Segment Open

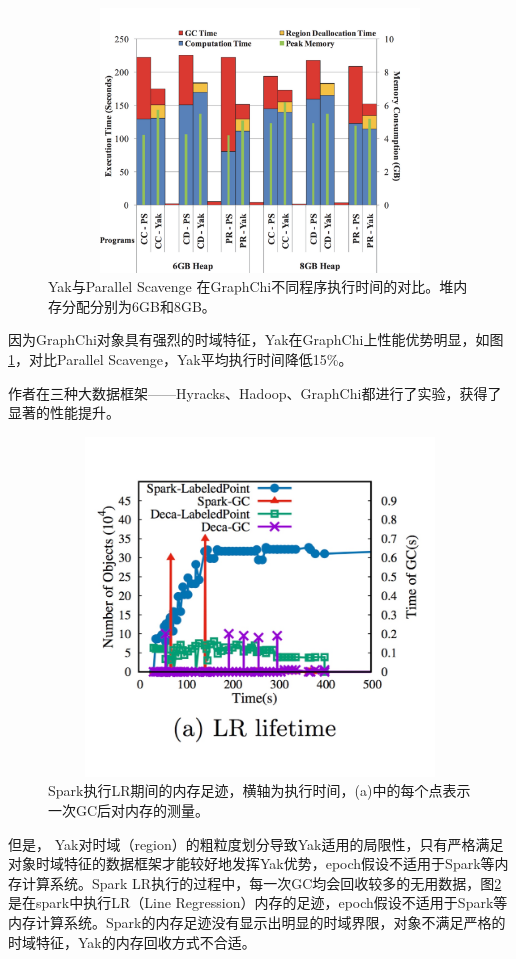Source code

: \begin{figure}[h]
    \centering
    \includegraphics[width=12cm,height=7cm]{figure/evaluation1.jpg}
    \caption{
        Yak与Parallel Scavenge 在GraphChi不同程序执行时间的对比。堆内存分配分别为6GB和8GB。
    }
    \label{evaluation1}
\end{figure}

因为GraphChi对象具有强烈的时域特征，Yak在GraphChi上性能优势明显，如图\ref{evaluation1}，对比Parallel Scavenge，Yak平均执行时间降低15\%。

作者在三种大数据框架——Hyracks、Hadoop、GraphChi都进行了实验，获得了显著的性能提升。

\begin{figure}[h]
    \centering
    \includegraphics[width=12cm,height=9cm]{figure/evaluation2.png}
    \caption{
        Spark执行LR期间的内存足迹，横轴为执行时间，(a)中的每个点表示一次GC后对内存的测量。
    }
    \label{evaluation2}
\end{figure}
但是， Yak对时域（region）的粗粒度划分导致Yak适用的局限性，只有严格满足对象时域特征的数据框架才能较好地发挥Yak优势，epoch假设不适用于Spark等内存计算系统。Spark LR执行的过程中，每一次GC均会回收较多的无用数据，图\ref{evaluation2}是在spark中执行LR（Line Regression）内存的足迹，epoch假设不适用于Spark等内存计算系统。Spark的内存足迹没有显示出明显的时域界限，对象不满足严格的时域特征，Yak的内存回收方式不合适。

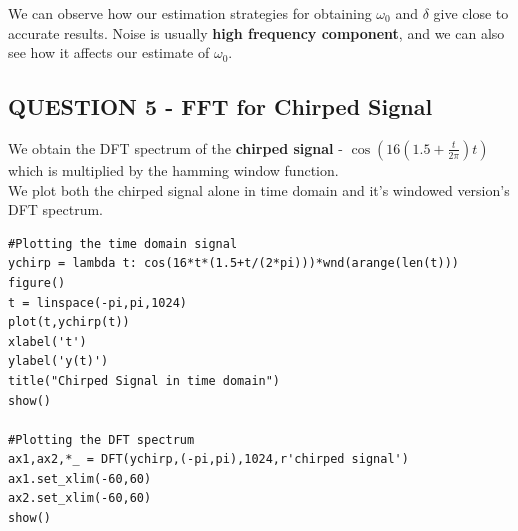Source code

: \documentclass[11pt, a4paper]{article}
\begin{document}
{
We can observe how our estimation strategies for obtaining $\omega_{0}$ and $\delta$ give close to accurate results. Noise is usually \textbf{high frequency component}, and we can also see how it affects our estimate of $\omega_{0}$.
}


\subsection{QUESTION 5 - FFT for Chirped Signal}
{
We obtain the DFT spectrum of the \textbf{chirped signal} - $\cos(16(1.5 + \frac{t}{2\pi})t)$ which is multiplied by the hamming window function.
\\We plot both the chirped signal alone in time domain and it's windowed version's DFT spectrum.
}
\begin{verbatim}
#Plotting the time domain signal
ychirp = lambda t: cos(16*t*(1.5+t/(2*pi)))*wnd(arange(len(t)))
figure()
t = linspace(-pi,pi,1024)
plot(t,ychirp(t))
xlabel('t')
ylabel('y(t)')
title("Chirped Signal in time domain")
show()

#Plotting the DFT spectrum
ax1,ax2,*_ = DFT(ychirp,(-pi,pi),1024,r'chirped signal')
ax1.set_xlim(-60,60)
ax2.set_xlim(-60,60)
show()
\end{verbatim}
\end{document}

Segment Closed

- Action item
Each line above where the word "time" occurs should be returned in full.

- Answer section
\\We plot both the chirped signal alone in time domain and it's windowed version's DFT spectrum.
#Plotting the time domain signal
title("Chirped Signal in time domain")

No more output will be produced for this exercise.